From the entries below, transcribe exactly the lines between the line holding "- [x] Message count" and the line holding "- [ ] Multiple theme support", inclusive; skip all other lines.

[Collected data]

··········

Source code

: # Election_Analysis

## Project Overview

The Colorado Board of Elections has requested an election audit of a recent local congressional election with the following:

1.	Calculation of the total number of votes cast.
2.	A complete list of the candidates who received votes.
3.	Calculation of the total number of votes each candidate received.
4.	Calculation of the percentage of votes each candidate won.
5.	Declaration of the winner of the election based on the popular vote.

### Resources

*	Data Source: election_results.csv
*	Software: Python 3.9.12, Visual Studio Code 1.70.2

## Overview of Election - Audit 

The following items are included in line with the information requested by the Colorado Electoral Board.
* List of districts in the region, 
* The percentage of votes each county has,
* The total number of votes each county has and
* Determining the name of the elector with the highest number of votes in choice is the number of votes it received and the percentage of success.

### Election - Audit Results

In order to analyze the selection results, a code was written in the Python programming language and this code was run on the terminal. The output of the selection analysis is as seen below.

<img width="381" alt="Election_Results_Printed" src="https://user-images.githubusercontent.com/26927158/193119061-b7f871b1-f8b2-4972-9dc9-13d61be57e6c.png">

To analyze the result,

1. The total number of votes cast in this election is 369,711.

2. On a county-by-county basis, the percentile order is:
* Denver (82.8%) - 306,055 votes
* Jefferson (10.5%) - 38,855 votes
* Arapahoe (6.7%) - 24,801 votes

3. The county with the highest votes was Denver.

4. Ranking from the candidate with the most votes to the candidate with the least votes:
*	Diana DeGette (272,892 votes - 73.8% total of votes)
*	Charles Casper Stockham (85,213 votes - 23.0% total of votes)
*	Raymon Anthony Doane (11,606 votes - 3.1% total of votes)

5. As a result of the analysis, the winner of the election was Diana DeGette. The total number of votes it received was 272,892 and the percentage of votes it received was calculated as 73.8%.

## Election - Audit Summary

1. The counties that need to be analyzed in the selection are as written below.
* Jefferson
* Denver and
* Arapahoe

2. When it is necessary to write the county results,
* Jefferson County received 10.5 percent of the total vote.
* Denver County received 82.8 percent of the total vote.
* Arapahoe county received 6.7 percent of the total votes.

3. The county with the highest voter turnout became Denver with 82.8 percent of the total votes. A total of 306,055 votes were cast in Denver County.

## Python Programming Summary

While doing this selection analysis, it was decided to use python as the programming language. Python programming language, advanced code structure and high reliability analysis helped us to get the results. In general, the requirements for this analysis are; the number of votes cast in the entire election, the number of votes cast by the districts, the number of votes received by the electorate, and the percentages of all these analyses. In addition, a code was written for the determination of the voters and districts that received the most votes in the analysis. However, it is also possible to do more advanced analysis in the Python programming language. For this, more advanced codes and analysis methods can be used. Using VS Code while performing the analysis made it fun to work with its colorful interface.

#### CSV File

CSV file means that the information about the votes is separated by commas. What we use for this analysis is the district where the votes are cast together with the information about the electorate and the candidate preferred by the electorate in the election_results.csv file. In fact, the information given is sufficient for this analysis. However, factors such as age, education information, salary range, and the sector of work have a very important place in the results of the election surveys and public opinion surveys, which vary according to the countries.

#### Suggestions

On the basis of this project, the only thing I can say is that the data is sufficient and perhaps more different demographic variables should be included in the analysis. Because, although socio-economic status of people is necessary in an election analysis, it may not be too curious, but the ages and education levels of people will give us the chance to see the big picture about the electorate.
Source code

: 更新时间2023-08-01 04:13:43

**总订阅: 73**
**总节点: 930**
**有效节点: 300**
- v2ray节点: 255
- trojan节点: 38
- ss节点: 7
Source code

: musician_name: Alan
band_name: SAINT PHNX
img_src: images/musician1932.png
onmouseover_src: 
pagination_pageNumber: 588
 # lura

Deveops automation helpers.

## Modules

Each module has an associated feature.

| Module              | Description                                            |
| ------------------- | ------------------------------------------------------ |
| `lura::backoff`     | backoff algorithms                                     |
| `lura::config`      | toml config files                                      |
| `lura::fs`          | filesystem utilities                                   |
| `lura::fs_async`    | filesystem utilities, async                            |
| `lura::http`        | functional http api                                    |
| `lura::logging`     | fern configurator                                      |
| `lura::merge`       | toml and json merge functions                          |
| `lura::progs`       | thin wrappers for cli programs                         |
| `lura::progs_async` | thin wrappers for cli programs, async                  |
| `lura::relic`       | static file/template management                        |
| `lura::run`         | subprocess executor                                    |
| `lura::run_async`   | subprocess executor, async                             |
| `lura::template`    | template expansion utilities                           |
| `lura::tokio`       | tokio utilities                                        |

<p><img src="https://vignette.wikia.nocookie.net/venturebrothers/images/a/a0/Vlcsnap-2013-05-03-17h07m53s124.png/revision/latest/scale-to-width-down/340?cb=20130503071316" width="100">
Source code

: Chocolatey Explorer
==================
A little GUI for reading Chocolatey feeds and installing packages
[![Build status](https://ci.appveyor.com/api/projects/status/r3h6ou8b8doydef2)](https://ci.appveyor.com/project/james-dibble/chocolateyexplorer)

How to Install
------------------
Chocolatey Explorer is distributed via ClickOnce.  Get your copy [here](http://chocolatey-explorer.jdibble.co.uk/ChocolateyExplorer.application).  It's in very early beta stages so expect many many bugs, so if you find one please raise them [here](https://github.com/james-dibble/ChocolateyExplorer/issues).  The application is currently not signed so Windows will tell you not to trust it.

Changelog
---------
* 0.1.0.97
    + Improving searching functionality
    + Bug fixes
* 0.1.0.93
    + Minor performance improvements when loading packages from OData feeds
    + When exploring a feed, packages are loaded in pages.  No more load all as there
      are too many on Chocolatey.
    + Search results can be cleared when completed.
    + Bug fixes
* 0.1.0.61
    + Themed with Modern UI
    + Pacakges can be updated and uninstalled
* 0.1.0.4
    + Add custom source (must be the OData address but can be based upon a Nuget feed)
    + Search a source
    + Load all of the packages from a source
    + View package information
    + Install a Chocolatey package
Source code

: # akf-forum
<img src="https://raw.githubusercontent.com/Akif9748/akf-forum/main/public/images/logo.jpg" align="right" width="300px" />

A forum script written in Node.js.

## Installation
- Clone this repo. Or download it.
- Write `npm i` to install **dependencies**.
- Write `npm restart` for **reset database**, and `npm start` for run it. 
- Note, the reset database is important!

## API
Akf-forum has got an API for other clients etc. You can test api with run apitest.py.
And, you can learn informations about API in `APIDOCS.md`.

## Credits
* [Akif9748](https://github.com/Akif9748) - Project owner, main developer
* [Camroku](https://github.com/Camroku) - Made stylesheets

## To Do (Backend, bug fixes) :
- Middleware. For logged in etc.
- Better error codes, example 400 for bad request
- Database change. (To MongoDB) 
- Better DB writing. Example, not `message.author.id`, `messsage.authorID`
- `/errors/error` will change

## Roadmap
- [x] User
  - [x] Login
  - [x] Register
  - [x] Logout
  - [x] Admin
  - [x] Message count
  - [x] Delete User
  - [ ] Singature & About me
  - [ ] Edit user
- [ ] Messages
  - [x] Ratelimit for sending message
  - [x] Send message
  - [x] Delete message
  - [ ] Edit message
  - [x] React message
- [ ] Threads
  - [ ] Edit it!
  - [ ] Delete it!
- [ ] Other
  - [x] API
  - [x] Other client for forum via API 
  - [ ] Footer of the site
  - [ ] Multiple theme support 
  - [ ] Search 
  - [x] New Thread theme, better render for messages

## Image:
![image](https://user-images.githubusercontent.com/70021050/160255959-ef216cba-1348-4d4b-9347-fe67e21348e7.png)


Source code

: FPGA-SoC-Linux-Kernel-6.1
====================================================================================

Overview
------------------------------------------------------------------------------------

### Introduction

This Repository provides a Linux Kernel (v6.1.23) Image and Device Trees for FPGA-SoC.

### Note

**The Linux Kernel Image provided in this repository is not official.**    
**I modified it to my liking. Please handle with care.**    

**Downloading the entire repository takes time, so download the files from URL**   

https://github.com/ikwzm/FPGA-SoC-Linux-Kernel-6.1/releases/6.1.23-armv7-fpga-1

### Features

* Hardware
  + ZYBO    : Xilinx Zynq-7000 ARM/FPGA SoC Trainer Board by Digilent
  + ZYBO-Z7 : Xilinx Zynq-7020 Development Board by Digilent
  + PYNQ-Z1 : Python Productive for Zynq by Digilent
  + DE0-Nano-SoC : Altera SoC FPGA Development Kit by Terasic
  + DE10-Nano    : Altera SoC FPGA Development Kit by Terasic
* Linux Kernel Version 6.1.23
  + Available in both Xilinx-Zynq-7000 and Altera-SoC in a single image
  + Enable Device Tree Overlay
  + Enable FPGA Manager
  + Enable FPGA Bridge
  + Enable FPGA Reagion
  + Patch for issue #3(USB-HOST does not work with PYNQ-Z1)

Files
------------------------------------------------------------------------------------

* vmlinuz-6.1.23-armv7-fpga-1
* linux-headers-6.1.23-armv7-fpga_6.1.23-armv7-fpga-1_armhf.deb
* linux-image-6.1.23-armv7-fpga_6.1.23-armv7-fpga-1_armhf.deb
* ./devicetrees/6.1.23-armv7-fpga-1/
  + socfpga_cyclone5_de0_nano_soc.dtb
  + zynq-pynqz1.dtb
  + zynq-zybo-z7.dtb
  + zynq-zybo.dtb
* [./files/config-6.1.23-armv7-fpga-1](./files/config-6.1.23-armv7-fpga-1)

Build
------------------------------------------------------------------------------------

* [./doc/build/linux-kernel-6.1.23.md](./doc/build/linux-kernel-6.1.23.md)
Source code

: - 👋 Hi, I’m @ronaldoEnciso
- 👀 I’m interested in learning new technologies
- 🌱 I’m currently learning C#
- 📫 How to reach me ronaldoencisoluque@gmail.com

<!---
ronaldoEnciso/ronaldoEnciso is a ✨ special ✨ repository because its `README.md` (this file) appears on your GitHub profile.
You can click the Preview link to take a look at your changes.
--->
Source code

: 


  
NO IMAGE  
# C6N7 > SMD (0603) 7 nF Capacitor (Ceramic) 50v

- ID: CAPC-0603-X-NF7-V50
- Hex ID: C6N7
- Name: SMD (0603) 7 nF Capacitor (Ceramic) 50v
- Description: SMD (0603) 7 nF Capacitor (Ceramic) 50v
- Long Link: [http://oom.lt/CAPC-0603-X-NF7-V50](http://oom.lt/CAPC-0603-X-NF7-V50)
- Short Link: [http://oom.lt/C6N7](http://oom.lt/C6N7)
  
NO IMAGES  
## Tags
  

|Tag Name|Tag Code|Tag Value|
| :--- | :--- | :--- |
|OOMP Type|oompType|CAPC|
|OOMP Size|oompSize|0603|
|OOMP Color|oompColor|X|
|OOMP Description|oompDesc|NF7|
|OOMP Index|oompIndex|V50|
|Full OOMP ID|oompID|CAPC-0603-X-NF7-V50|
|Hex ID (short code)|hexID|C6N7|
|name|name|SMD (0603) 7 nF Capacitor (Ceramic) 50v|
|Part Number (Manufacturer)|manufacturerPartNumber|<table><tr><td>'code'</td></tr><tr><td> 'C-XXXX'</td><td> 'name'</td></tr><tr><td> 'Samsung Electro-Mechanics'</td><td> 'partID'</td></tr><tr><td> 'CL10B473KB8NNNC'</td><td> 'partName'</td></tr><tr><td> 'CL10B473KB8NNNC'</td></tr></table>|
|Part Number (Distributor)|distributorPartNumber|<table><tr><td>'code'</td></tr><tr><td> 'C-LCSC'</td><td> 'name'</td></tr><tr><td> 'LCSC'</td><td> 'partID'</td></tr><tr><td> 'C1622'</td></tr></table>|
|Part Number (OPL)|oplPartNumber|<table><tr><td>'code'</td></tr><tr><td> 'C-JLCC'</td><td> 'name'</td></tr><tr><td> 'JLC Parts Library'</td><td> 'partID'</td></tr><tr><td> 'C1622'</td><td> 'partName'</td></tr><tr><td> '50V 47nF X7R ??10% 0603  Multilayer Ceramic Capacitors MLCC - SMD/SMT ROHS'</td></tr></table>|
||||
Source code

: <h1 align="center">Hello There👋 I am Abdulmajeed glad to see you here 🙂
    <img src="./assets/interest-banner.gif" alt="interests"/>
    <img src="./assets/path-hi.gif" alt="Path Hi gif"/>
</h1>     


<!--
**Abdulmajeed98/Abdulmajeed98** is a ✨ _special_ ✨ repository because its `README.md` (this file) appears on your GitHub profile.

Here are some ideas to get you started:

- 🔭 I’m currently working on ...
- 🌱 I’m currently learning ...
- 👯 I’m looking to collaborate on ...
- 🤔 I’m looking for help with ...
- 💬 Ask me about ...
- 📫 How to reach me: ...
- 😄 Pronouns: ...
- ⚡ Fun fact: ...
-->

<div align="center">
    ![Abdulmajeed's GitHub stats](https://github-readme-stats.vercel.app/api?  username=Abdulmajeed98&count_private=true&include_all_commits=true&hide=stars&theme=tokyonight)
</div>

··········

SOLUTION:
  - [x] Message count
  - [x] Delete User
  - [ ] Singature & About me
  - [ ] Edit user
- [ ] Messages
  - [x] Ratelimit for sending message
  - [x] Send message
  - [x] Delete message
  - [ ] Edit message
  - [x] React message
- [ ] Threads
  - [ ] Edit it!
  - [ ] Delete it!
- [ ] Other
  - [x] API
  - [x] Other client for forum via API 
  - [ ] Footer of the site
  - [ ] Multiple theme support 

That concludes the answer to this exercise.